INSTRUCTIONS TO FOLLOW: Every line below that contains the word "当前文件的大小" must be copied.

EXCERPTED RECORDS:

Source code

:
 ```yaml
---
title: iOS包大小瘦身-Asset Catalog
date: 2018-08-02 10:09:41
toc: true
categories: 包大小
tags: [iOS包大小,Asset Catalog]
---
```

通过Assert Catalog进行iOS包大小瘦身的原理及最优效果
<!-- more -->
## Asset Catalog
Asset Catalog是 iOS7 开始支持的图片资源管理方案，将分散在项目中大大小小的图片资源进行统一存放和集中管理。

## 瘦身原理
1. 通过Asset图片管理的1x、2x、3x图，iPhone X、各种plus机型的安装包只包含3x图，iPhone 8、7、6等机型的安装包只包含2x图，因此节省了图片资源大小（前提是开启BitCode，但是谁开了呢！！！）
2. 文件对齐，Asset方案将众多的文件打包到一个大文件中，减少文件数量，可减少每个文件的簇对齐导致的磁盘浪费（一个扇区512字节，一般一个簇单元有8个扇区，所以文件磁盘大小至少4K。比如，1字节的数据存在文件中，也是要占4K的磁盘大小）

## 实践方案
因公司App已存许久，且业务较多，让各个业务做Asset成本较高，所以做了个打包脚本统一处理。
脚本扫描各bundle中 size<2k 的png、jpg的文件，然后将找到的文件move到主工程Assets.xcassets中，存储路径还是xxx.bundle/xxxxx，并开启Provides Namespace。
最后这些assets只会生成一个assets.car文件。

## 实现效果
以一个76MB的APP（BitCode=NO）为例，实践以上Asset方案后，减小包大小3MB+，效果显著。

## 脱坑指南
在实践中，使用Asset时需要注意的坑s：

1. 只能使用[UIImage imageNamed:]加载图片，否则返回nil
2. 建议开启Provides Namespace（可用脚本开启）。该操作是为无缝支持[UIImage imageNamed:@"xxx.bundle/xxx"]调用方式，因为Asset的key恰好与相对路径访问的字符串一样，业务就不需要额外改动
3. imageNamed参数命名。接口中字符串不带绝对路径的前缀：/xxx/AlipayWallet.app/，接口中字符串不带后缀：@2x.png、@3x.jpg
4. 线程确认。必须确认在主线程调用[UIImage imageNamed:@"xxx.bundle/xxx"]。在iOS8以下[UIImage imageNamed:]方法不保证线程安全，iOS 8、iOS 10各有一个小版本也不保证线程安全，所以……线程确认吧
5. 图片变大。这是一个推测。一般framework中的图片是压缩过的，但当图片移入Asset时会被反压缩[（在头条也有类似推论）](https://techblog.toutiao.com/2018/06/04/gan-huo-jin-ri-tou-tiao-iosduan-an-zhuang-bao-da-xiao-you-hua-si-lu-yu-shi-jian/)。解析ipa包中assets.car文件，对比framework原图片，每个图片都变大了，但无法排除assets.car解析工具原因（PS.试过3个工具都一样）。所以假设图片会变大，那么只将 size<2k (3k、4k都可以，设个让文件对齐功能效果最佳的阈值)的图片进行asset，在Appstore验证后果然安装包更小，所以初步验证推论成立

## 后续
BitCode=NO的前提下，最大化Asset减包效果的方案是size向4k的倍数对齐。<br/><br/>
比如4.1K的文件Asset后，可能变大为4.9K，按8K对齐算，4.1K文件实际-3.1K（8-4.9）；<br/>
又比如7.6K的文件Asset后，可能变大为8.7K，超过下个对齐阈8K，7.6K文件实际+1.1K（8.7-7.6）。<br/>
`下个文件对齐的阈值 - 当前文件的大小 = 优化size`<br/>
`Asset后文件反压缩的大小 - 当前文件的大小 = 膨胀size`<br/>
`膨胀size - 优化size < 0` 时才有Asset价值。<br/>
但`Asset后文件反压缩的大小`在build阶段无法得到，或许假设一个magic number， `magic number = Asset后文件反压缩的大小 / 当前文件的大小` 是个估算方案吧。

ANSWER TO THE PROBLEM:
`下个文件对齐的阈值 - 当前文件的大小 = 优化size`<br/>
`Asset后文件反压缩的大小 - 当前文件的大小 = 膨胀size`<br/>
但`Asset后文件反压缩的大小`在build阶段无法得到，或许假设一个magic number， `magic number = Asset后文件反压缩的大小 / 当前文件的大小` 是个估算方案吧。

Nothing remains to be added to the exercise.